Last year, I did significantly better. But I’d also been healthy throughout my training cycle. A few weeks ago, my right hip started giving me issues and it was everything I could do just to get through the rest of training.
I did one 20-miler and tapered from there. I did 2-mile runs a couple times a week and a 12-mile and 10-mile long run in those two weeks. Had I been able to continue my training the way I would have liked to, I feel like the race could have gone a little bit better.
The first half was pretty solid. I went through the first loop around 1:45 (8:00/mile pace) but knew I’d started too fast. Unfortunately, in a marathon, if you start too fast and don’t slow down soon enough, it bites you in the you-know-where.
And it did.
I had told my friend a few weeks ago that I would stay with her and between miles 18-20, I noticed she was in the same kind of pain that I was so I hung back and by the end, she was the one keeping me going.
The issue that I was facing was that my legs had become so fatigued by mile 20, that my hips felt unsupported and unstable. Any wrong step and I could feel my hip twisting uncomfortably so walk breaks were necessary for me to be able to get through.

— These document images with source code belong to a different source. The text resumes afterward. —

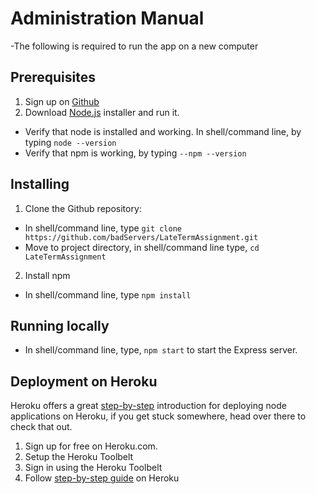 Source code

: # Administration Manual
-The following is required to run the app on a new computer

## Prerequisites
1. Sign up on [Github][github]
2. Download [Node.js][nodejs] installer and run it.
- Verify that node is installed and working. In shell/command line, by typing  `node --version`
- Verify that npm is working, by typing `--npm --version`

## Installing
1. Clone the Github repository: 
- In shell/command line, type `git clone https://github.com/badServers/LateTermAssignment.git`
- Move to project directory, in shell/command line type, `cd LateTermAssignment`
2. Install npm
- In shell/command line, type `npm install`

## Running locally
- In shell/command line, type, `npm start` to start the Express server.

## Deployment on Heroku
Heroku offers a great [step-by-step][herokudeploy] introduction for deploying node applications on Heroku, if you get
stuck somewhere, head over there to check that out.

1. Sign up for free on Heroku.com.
2. Setup the Heroku Toolbelt
3. Sign in using the Heroku Toolbelt
4. Follow [step-by-step guide][herokudeploy] on Heroku


[github]: https://github.com/
[nodejs]: https://nodejs.org/en/
[heroku]: https://devcenter.heroku.com/articles/heroku-cli
[herokudeploy]: https://devcenter.heroku.com/categories/nodejs-support
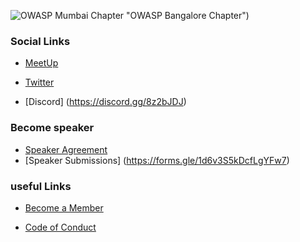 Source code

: <!--### Chapter Information
* Chapter Region -->


![OWASP Mumbai Chapter](https://github.com/OWASP/www-chapter-mumbai/blob/master/assets/images/OWASP_Mumbai_Logo_YR.png)
"OWASP Bangalore Chapter")

### Social Links
 
* [MeetUp](https://www.meetup.com/OWASP-Mumbai-Chapter/)

* [Twitter](https://twitter.com/OWASP_Mumbai)

* [Discord] (https://discord.gg/8z2bJDJ)
 

### Become speaker

* [Speaker Agreement](https://www.owasp.org/index.php/Speaker_Agreement)
* [Speaker Submissions] (https://forms.gle/1d6v3S5kDcfLgYFw7)

### useful Links
* [Become a Member](https://www.owasp.org/index.php/Membership)

* [Code of Conduct](https://www.owasp.org/index.php/Governance/Conference_Policies)
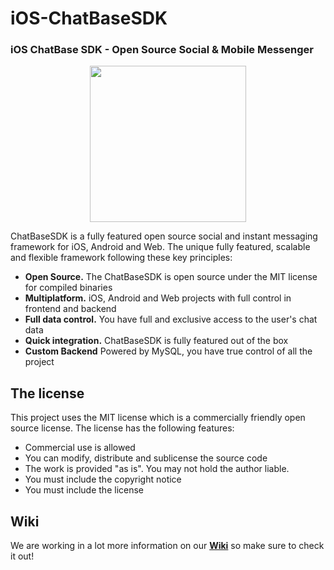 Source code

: # iOS-ChatBaseSDK
### iOS ChatBase SDK - Open Source Social & Mobile Messenger
<p align="center">
<img target="_blank" src="https://user-images.githubusercontent.com/5912641/35004347-07042186-faf0-11e7-9f9b-38484052a583.png" height="250" width="250"/>
</p>
ChatBaseSDK is a fully featured open source social and instant messaging framework for iOS, Android and Web. The unique fully featured, scalable and flexible framework following these key principles:

- **Open Source.** The ChatBaseSDK is open source under the MIT license for compiled binaries
- **Multiplatform.** iOS, Android and Web projects with full control in frontend and backend
- **Full data control.** You have full and exclusive access to the user's chat data
- **Quick integration.** ChatBaseSDK is fully featured out of the box
- **Custom Backend** Powered by MySQL, you have true control of all the project


## The license
This project uses the MIT license which is a commercially friendly open source license. The license has the following features:

+ Commercial use is allowed
+ You can modify, distribute and sublicense the source code
+ The work is provided "as is". You may not hold the author liable.
+ You must include the copyright notice
+ You must include the license 

## Wiki
We are working in a lot more information on our [**Wiki**](https://github.com/ChatBaseSDK/iOS-ChatBaseSDK/wiki) so make sure to check it out! 

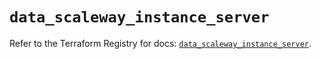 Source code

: # `data_scaleway_instance_server`

Refer to the Terraform Registry for docs: [`data_scaleway_instance_server`](https://registry.terraform.io/providers/scaleway/scaleway/2.59.0/docs/data-sources/instance_server).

I’m not usually one to even walk through aid stations in half or full marathons that I’ve done because of the stopping and starting and the issues that causes, but the hills in the latter parts of the looped course made it difficult not to walk.
My nutrition was to take a Gu gel as close to every five miles as possible, depending on the spread of the aid stations. I also alternated between water and Gatorade, only skipping a couple aid stations in the late stages of the race (there was about a ½ mile left). My plan worked out fairly well but unfortunately my pace in the beginning was too much to overcome for the gels to really make much difference. I shudder to think how I would have felt without them.
Despite my poor experience this time around (I put most of the blame on myself), I highly recommend the Veteran’s Marathon for those attempting to qualify for Boston or want a close race for the first time.
The course features rolling hills which I like due to the different muscles used when going up or down hills as opposed to running on a flat surface the whole time.
Despite the relatively low numbers of participants, the half marathoners and marathoners run together for the first half so you’re never alone. There were still quite a few people to push me along in the later stages, even after I’d slowed down a lot and we pushed each other through various stages.
I am well aware of the risk I was taking even running any part of it with the nature of my injury. Had I not signed up for the race in January and committed all the time into training with two of my friends (it was their first), I would have dropped to the half or 5-kilometer race.
The recovery process, for me, involved walking around on Sunday to keep the legs moving. On Saturday through Monday, I wore knee-high compression socks which helped with my lower legs immensely by stimulating blood flow to the area.
I am taking ibuprofen to keep inflammation to a minimum in my hips (both of them are pretty tender) and probably everywhere else, too.
I intend to take a week completely off and then start back very slowly with maybe a slow mile or a walk or bike ride and additional strengthening exercises and cross training to ensure my hip heals properly.
Next up: Boston
I found a Boston Marathon-specific training plan from Hal Higdon that I intend to start in late January. It’s a 12-week plan that requires a solid base which I intend to start building back some time mid-December, condition depending.